Catalysis Today, Vol.313, 134-141, 2018
Removal of an X-Ray contrast chemical from tertiary treated wastewater: Investigation of persulfate-mediated photochemical treatment systems
The degradation of 2.6 mu M (2 mg/L) iopamidol (IOPA), a commercially important nonionic, iodinated X-ray contrast chemical and model micropollutant, by UV-A and UV-C photo-assisted persulfate (PS) oxidation in real, tertiary treated municipal wastewater (Organic carbon = 12.4 mg/L; Alkalinity = 130 mg CaCO3/L; pH= 7.0) was investigated. Preliminary baseline experiments conducted in pure (distilled) water indicated that IOPA could be rapidly and completely removed even by UV-C treatment alone. In the presence of UV-A light, 100% IOPA removal could still be achieved in pure water by PS/UV-A treatment which was studied at varying conditions (0.10-1.00 mM; pH3-11).

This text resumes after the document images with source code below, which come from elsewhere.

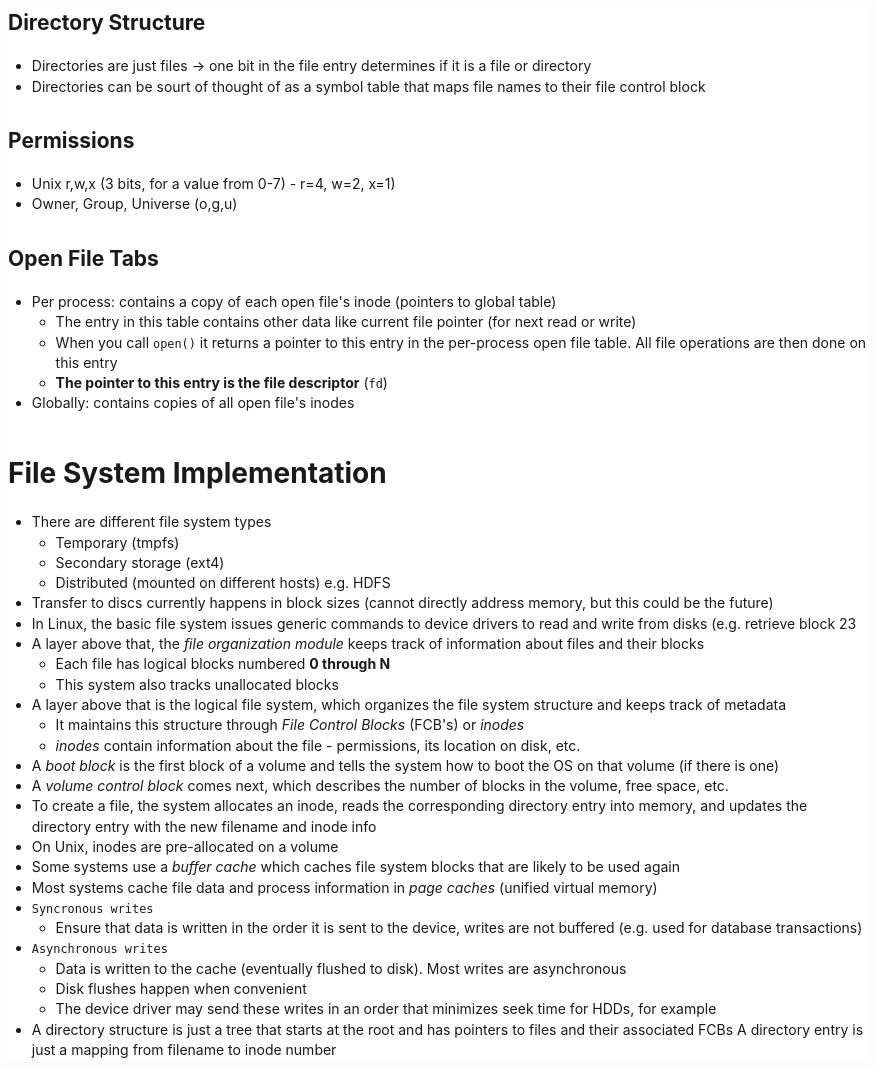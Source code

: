 ## Directory Structure

- Directories are just files -> one bit in the file entry determines if it is a file or directory
- Directories can be sourt of thought of as a symbol table that maps file names to their file control block

## Permissions

- Unix r,w,x (3 bits, for a value from 0-7) - r=4, w=2, x=1)
- Owner, Group, Universe (o,g,u)

## Open File Tabs

- Per process: contains a copy of each open file's inode (pointers to global table)
  - The entry in this table contains other data like current file pointer (for next read or write)
  - When you call `open()` it returns a pointer to this entry in the per-process open file table. All file operations
  are then done on this entry
  - **The pointer to this entry is the file descriptor** (`fd`)
- Globally: contains copies of all open file's inodes

# File System Implementation

- There are different file system types
  - Temporary (tmpfs)
  - Secondary storage (ext4)
  - Distributed (mounted on different hosts) e.g. HDFS
- Transfer to discs currently happens in block sizes (cannot directly address memory, but this could be the future)
- In Linux, the basic file system issues generic commands to device drivers to read and write from disks (e.g. retrieve
block 23
- A layer above that, the *file organization module* keeps track of information about files and their blocks 
  - Each file has logical blocks numbered **0 through N**
  - This system also tracks unallocated blocks
- A layer above that is the logical file system, which organizes the file system structure and keeps track of metadata
  - It maintains this structure through *File Control Blocks* (FCB's)  or *inodes*
  - *inodes* contain information about the file - permissions, its location on disk, etc.
- A *boot block* is the first block of a volume and tells the system how to boot the OS on that volume (if there is one)
- A *volume control block* comes next, which describes the number of blocks in the volume, free space, etc.
- To create a file, the system allocates an inode, reads the corresponding directory entry into memory, and updates the 
directory entry with the new filename and inode info
- On Unix, inodes are pre-allocated on a volume
- Some systems use a *buffer cache* which caches file system blocks that are likely to be used again
- Most systems cache file data and process information in *page caches* (unified virtual memory)
- `Syncronous writes`
  - Ensure that data is written in the order it is sent to the device, writes are not buffered (e.g. used for database transactions)
- `Asynchronous writes` 
  - Data is written to the cache (eventually flushed to disk). Most writes are asynchronous
  - Disk flushes happen when convenient
  - The device driver may send these writes in an order that minimizes seek time for HDDs, for example
- A directory structure is just a tree that starts at the root and has pointers to files and their associated FCBs
   A directory entry is just a mapping from filename to inode number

However, in real wastewater, addition of at least 0.10 mM and 1.00 mM PS was required to achieve high (> 90%) IOPA removals by the PS/UV-C and PS/UV-A treatment systems, respectively. PS consumption rates increased under UV-C radiation compared with UV-A radiation and in real wastewater compared to pure water. Organic carbon removals were appreciable for PS/UV-C (48%) and UV-C (40%) treatments in real wastewater. Toxicity assays carried out with the marine photobacteria Vibrio fischeri revealed that the toxicity response did not change significantly after photochemical treatment. According to the bioassay conducted with the freshwater microalga Pseudokirchneriella subcapitata, the toxicity increased after 155 min UV-C photolysis.